So recently I have started to focus on who God made me to be.  The desires in my heart, & who I really am.  I'm not like most of my friends although it may seem,  the desires of my heart & they way i wish to dress & act are not how I am today.  I would love to be in a place with other girls that wear skirts everyday & modesty is a big deal on their list.  I would love to have friends that want the same that I do.   I dream about being a stay at home mom, wearing skirts every day, having my daughters where cute dresses & skirts that I have made for them.  Letting my hair grow long, focusing on no other man then my future husband.  This is who God has made me to be, these are just a small handful of the desires of my heart.  Now you may ask what is stopping me?  I am the type if person where I let what others think get to me.  I care to much.  Yes, their opinions are nice but they should not control my decisions.  I am aware that it's my fault for letting it control my decisions.  & I am ready to make change & be me.    So here I am the new me!  In the skirt I MADE  with some help from my mom! 

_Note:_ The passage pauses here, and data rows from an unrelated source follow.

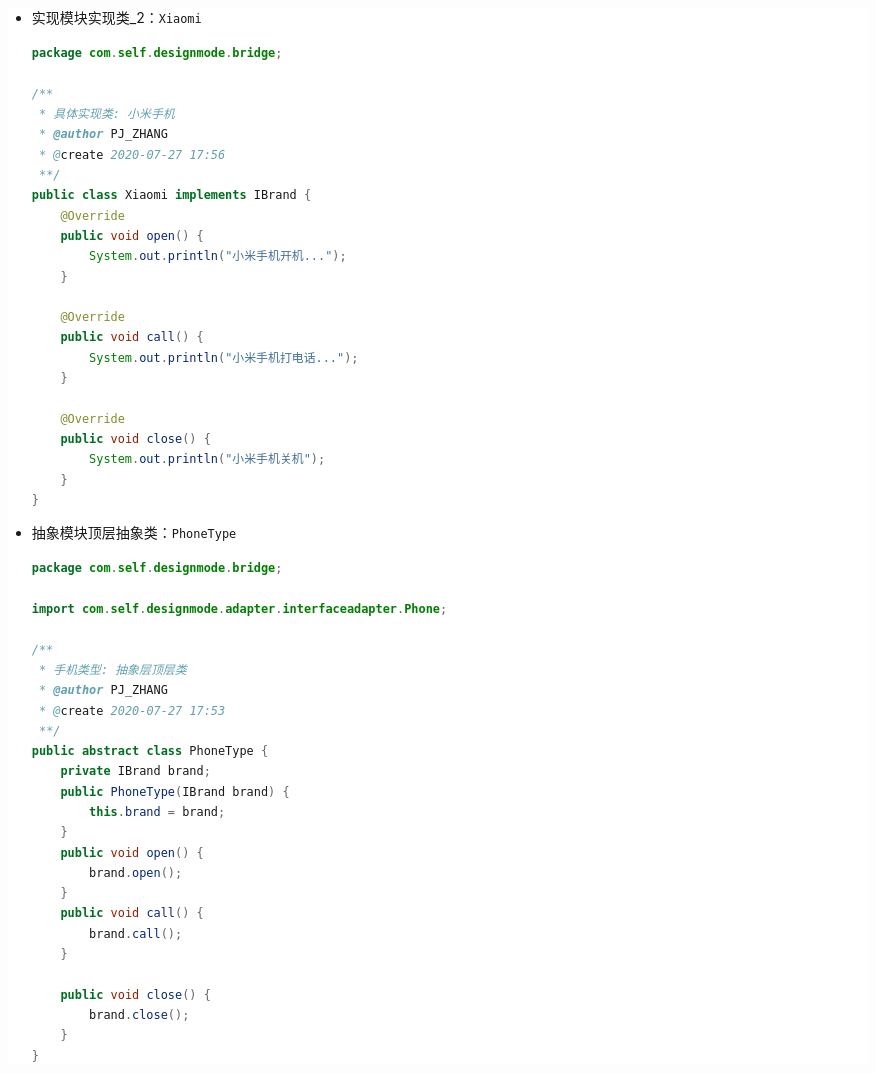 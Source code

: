 * 实现模块实现类_2：`Xiaomi`

  ```java
  package com.self.designmode.bridge;
  
  /**
   * 具体实现类: 小米手机
   * @author PJ_ZHANG
   * @create 2020-07-27 17:56
   **/
  public class Xiaomi implements IBrand {
      @Override
      public void open() {
          System.out.println("小米手机开机...");
      }
  
      @Override
      public void call() {
          System.out.println("小米手机打电话...");
      }
  
      @Override
      public void close() {
          System.out.println("小米手机关机");
      }
  }
  ```

* 抽象模块顶层抽象类：`PhoneType`

  ```java
  package com.self.designmode.bridge;
  
  import com.self.designmode.adapter.interfaceadapter.Phone;
  
  /**
   * 手机类型: 抽象层顶层类
   * @author PJ_ZHANG
   * @create 2020-07-27 17:53
   **/
  public abstract class PhoneType {
      private IBrand brand;
      public PhoneType(IBrand brand) {
          this.brand = brand;
      }
      public void open() {
          brand.open();
      }
      public void call() {
          brand.call();
      }
  
      public void close() {
          brand.close();
      }
  }
  ```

 I'm a Mom In The Making, kids adore me as I adore them.  I want nothing more then to spend every second of everyday with my face shoved in the Bible.  If I could never go anywhere & stay at home all day working on anything God related I would!  Worship music makes me want to dance & sing, Oh!  That is another thing I would love to have in my future house....I sound system threw out the whole house so that I can have worship music playing 24/7.  My dreams are big but my God is bigger!  So this is me. :)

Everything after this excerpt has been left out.